Question(s):

"Is there a theoretical limit to how big can a star get, or would it collapse from gravity before? If no, then in theory could we get a star as big as a mini-galaxy?" Asked By: Théo De Freitas Neto

The main determining factor in all of this is the mass of the star. The mass of the star eventually determines the potential size of a star. So I'll start off by mentioning how the mass effects the star, and then explain why you’re not going to get a radius the size of a mini-galaxy.
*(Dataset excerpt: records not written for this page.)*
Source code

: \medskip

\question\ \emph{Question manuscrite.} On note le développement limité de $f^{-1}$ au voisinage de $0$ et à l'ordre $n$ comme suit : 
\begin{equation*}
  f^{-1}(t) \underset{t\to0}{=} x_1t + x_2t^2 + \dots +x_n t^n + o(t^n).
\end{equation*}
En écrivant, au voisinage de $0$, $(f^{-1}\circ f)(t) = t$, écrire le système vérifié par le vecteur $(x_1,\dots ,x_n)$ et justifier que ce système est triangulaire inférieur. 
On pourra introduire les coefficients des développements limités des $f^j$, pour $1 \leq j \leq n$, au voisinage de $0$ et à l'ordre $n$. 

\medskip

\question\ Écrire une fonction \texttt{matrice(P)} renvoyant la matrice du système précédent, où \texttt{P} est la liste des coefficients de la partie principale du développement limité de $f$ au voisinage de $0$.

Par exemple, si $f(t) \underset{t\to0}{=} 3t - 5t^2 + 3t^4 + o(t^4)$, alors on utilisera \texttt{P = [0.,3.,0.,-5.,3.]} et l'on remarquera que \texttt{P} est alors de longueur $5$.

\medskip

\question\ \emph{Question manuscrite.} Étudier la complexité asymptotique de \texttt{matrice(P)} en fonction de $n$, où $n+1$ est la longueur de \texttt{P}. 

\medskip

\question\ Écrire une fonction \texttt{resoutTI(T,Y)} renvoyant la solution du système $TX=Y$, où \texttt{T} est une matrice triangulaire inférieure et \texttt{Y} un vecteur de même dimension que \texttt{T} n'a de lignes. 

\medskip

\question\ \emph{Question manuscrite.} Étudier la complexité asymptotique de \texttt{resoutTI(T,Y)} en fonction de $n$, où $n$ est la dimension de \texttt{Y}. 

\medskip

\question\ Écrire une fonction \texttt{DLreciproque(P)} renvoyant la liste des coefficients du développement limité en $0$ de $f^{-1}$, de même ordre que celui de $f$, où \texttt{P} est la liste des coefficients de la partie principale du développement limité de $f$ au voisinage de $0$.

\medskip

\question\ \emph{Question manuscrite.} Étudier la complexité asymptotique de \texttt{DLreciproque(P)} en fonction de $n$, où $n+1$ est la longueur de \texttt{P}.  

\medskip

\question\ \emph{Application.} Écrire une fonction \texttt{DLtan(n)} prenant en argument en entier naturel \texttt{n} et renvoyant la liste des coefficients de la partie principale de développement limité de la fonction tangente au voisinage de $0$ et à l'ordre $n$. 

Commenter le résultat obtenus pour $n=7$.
First, at the beginning  of star formation, you have a molecular cloud that may be 200 thousand solar masses, such as the Orion Molecular Cloud, for example. We can use Jeans Mass and Jeans Length (I’ll explain it a bit later on), to work out the size that a part of a cloud needs to be in order to start to collapse and start star formation. This is dependent on the mass, density, and the temperature of the molecular cloud. When it starts collapsing, you're going to end up with parts of the cloud that are denser than other parts, so you get what is called "Fragmentation."

JEAN'S MASS:

Basically, the original Jeans Mass determines the size the initial cloud needs to be in order to collapse. As it's collapsing, the Jeans Mass decreases more and more due to pockets of greater density. Thus, instead of a 500 solar mass star from a 500 solar mass cloud, you're more likely to end up with 100 smaller stars.
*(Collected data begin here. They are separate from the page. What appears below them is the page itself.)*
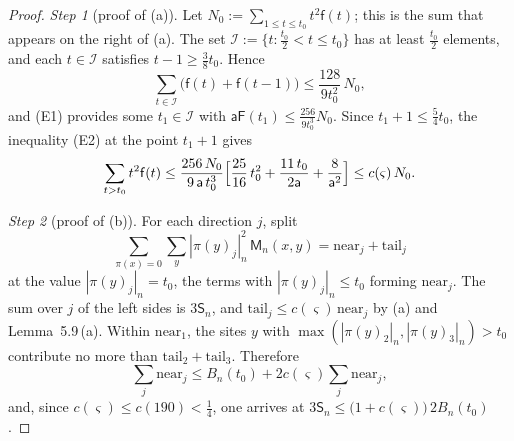 \documentclass[11pt,letterpaper,reqno]{amsart}
\theoremstyle{definition}
\begin{document}
\begin{proof}
\emph{Step 1} (proof of (a)).
Let $N_0:=\sum_{1\le t\le t_0}t^2\mathsf f(t)$; this is the sum that appears on the right of (a).
The set $\mathcal I:=\{t:\frac{t_0}2<t\le t_0\}$ has at least $\frac{t_0}2$ elements, and each $t\in\mathcal I$ satisfies $t-1\ge\frac38t_0$.
Hence
\begin{equation*}
\sum_{t\in\mathcal I}\bigl(\mathsf f(t)+\mathsf f(t-1)\bigr)\le\frac{128}{9t_0^2}\,N_0,
\end{equation*}
and (E1) provides some $t_1\in\mathcal I$ with $\mathsf a\mathsf F(t_1)\le\frac{256}{9t_0^3}N_0$.
Since $t_1+1\le\frac54t_0$, the inequality (E2) at the point $t_1+1$ gives
\begin{equation*}
\sum_{t>t_0}t^2\mathsf f(t)\le\frac{256\,N_0}{9\,\mathsf a\,t_0^3}\Bigl[\frac{25}{16}\,t_0^2+\frac{11\,t_0}{2\mathsf a}+\frac{8}{\mathsf a^2}\Bigr]\le c(\varsigma)\,N_0.
\end{equation*}

\emph{Step 2} (proof of (b)).
For each direction $j$, split
\begin{equation*}
\sum_{\pi(x)=0}\sum_y|\pi(y)_j|_n^2\,\mathsf M_n(x,y)=\mathrm{near}_j+\mathrm{tail}_j
\end{equation*}
at the value $|\pi(y)_j|_n=t_0$, the terms with $|\pi(y)_j|_n\le t_0$ forming $\mathrm{near}_j$.
The sum over $j$ of the left sides is $3\mathsf S_n$, and $\mathrm{tail}_j\le c(\varsigma)\,\mathrm{near}_j$ by (a) and Lemma~5.9\,(a).
Within $\mathrm{near}_1$, the sites $y$ with $\max(|\pi(y)_2|_n,|\pi(y)_3|_n)>t_0$ contribute no more than $\mathrm{tail}_2+\mathrm{tail}_3$.
Therefore
\begin{equation*}
\sum_j\mathrm{near}_j\le B_n(t_0)+2c(\varsigma)\sum_j\mathrm{near}_j,
\end{equation*}
and, since $c(\varsigma)\le c(190)<\frac14$, one arrives at $3\mathsf S_n\le\bigl(1+c(\varsigma)\bigr)\,2B_n(t_0)$.


\end{proof}
\end{document}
Let's say, for example, that one of the stars that forms is 80 solar masses. That's 80 times the mass of  our sun, so it's pretty huge. It is going to end its life with a supernova, leaving behind a black hole. Of all the main sequence burning cycles in stars, the cycle where hydrogen is burning requires the lowest temperature, it only needs about 4 million degrees. Compare this to the 15 million needed for the CNO cycle (which is still the burning of hydrogen but using Carbon Nitrogen and Oxygen as catalysts). Moreover, helium burning kicks off at about 100 million degrees, carbon burning at 600 million degrees, oxygen burning at about a billion degrees, and silicon burning at 3 billion degrees.
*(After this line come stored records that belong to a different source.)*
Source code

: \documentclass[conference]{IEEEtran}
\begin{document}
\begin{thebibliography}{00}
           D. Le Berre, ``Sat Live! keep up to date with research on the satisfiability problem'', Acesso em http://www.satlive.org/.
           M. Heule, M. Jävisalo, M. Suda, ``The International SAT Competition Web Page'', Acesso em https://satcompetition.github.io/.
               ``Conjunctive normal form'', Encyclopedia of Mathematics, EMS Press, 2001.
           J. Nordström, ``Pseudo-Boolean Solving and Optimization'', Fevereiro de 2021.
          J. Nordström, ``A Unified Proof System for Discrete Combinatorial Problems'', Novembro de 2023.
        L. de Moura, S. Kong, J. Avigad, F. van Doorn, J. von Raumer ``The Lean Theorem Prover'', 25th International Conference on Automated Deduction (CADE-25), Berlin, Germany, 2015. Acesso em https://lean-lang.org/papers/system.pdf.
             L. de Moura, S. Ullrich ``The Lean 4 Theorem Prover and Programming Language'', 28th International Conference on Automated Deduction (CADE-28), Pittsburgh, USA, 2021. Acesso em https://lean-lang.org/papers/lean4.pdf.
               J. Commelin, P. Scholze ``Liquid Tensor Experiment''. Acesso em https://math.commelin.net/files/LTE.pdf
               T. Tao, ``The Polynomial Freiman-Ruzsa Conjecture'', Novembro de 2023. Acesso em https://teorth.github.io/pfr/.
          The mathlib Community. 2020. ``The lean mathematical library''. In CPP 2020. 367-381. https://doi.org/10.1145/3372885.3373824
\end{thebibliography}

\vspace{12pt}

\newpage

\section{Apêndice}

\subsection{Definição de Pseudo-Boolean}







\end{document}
So as you can see, a 80 solar mass star is going to need to be AT LEAST 3 billion degrees in temperature at its core before it can even start burning Silicon to form Iron. Really then, the hotter that the core is, the more energy that is being released--And that energy has to go somewhere.

Ultimately, virtually all stars are in a state of hydrostatic equilibrium (variable stars are the exception). This means that the outwards radioactive pressure and the inwards force of gravity are at equilibrium.